Rare Byzantine-era wine seeds found in Negev

Grape seeds discovered that were used to cultivate region’s finest wine 1,500 years ago.

THE ANCIENT wine seeds discovered by archeologists in southern Israel. (photo credit: COURTESY OF PROF. GUY BAR-OZ)
THE ANCIENT wine seeds discovered by archeologists in southern Israel.
(photo credit: COURTESY OF PROF. GUY BAR-OZ)
Ancient grape seeds once cultivated in the Western Negev to make one of the finest wines during the Byzantine era some 1,500 years ago were recently discovered in the desert, the Antiquities Authority announced on Wednesday.
An analysis of the charred seeds, found during a joint expedition between the authority and the University of Haifa, determined that the seeds were pioneered to produce what was considered to be one of the most sought after wines of the Byzantine empire, known as the “Wine of the Negev.”
Prof. Guy Bar-Oz of the University of Haifa, who led the excavation, said the vines that produced the grapes did not survive, leading to questions of where the seeds originated from.
According to historians of the Byzantine period, the wine made with the seeds was extremely expensive at the time, and consumed by the empire’s elite.
Bar-Oz, who worked with Haifa’s Dr. Lior Weisbrod Zinman and the Antiquities Authority’s Dr. Tali Erickson- Gini, said the seeds were found while the researchers were examining the rise and fall of Byzantine society in the Negev.

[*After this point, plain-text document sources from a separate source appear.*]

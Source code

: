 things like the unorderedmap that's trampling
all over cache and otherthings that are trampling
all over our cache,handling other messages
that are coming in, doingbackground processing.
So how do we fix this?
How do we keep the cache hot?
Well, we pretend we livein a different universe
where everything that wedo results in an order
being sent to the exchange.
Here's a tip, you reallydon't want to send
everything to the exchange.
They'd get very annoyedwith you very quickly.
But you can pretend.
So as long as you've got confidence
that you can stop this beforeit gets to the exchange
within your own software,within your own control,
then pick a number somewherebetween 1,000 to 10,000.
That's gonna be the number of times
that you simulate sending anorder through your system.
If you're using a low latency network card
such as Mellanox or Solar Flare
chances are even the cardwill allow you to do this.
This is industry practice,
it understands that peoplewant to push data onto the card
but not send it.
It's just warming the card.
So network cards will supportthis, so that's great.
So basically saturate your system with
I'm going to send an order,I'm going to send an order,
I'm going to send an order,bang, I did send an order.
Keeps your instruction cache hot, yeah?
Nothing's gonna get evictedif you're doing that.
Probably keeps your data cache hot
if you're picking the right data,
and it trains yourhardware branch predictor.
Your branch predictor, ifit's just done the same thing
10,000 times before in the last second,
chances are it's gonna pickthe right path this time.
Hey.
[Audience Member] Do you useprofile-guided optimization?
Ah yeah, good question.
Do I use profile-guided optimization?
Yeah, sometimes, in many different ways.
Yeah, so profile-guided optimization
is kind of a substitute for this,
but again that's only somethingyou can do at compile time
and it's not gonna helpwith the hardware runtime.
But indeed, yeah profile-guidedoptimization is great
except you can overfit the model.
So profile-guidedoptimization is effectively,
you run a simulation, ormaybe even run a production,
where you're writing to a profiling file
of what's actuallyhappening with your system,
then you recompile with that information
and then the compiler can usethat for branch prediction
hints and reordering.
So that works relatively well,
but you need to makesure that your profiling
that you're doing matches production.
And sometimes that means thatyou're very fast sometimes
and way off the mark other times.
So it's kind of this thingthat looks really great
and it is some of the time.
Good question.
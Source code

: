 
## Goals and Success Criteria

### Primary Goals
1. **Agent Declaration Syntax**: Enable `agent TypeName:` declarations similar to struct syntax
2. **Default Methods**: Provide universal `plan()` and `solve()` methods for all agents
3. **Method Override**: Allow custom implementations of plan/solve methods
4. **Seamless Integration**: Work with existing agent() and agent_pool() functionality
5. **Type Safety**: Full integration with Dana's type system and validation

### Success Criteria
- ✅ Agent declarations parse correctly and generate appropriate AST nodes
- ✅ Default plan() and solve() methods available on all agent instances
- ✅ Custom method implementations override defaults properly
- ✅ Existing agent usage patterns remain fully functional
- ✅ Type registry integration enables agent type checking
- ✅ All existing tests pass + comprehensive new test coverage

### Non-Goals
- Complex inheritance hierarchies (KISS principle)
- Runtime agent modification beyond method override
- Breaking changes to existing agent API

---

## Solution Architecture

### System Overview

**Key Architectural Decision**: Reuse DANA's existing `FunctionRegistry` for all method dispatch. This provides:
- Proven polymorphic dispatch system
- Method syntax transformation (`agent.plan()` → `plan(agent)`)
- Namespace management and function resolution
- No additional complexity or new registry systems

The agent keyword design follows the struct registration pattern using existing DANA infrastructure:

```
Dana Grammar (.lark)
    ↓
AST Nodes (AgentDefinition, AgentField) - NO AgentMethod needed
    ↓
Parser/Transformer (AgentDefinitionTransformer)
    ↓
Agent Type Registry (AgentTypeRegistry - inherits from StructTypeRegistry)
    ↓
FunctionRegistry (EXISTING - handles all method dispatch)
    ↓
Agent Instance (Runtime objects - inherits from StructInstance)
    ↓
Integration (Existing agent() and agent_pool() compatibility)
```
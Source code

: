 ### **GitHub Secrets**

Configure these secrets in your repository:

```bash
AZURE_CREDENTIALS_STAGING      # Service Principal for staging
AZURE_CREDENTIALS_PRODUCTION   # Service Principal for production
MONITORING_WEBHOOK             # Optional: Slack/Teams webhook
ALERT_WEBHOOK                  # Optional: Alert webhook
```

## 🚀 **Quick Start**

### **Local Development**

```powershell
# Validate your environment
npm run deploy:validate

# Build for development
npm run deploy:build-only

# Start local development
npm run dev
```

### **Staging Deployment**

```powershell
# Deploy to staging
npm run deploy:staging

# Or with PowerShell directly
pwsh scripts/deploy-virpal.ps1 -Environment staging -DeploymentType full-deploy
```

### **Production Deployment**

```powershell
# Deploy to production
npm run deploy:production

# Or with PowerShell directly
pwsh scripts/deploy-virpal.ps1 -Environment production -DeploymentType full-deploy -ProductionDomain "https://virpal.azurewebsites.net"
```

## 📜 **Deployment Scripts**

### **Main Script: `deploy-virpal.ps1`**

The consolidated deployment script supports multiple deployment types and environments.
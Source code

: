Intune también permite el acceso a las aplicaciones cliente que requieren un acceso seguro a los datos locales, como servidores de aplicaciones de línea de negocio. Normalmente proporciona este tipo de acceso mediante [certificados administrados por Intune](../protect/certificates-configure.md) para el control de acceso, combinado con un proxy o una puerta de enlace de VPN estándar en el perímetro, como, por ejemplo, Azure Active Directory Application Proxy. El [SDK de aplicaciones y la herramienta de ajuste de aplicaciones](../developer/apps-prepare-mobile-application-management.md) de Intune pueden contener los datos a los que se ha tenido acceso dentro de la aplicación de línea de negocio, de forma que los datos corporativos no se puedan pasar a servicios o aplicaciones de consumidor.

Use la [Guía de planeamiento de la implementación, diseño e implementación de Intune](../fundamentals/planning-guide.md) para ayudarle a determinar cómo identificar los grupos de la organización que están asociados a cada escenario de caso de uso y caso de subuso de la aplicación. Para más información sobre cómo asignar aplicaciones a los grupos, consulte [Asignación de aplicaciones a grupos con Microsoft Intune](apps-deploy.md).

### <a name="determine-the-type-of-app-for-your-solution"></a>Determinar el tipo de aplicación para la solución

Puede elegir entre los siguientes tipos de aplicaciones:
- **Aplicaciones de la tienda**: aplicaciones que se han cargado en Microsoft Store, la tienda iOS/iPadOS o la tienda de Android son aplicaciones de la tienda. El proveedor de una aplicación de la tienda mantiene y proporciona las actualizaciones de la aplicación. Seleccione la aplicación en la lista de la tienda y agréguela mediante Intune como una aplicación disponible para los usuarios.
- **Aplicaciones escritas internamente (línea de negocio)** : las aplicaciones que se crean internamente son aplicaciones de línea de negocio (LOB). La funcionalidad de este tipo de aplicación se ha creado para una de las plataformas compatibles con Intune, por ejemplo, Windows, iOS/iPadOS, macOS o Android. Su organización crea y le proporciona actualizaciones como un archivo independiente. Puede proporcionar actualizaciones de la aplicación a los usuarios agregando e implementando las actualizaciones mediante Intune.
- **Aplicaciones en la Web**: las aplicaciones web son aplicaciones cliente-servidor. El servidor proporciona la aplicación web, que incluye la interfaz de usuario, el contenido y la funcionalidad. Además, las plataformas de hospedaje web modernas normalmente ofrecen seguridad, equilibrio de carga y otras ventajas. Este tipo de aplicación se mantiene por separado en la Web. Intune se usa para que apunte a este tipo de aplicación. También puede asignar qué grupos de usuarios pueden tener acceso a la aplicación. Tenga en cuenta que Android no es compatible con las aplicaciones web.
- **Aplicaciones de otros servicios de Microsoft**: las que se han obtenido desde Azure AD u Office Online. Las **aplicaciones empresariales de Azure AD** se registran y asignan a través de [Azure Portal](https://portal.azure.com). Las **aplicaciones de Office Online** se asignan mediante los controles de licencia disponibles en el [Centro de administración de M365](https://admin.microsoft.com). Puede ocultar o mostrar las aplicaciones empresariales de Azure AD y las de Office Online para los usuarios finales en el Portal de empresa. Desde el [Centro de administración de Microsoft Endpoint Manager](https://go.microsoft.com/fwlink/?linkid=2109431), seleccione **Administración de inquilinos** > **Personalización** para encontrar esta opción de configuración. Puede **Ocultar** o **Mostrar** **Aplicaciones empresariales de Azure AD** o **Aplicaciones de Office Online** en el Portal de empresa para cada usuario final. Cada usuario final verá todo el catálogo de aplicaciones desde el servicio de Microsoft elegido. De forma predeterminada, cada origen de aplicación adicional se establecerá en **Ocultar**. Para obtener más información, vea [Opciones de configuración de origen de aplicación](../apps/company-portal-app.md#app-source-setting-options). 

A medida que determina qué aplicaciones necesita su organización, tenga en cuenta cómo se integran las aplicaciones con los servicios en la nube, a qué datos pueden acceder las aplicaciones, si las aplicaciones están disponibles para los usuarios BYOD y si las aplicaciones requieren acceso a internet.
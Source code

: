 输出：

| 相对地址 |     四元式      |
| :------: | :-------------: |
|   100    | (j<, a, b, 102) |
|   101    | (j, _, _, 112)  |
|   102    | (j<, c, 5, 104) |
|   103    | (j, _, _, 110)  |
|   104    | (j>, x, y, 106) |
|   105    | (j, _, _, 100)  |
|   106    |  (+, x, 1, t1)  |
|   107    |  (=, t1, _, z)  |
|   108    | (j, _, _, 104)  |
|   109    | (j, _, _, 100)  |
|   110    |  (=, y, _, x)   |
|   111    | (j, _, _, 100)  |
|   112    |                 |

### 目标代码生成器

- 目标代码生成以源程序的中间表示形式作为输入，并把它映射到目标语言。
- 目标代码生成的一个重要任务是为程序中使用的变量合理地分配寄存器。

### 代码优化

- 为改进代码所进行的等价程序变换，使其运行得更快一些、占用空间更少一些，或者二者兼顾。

The seeds, found after the rigorous excavation and sifting of an ancient pile of botanical and animal remains, provide evidence of unprecedented growth in the Western Negev during ancient times, he said.
While many of the wines cultivated in the Negev today are from seeds originally from Europe, Bar- Oz added that it remains unclear where the ancient seeds originated from.
“Our next task is to restore the ancient wine” to make the determination, he said.
Noting that European grape vines require copious amounts of water, Bar-Oz said that vines that could survive the arid Negev conditions are rare.
“It is interesting to think about local grape varieties, which are better suited to the Negev,” he said. “Maybe the international prestige of the wine was that the vines survived the dry conditions of the Negev?” To determine the wine’s origin, Bar-Oz said the next stage of his study will be to work with biologists to sequence the DNA of the seeds.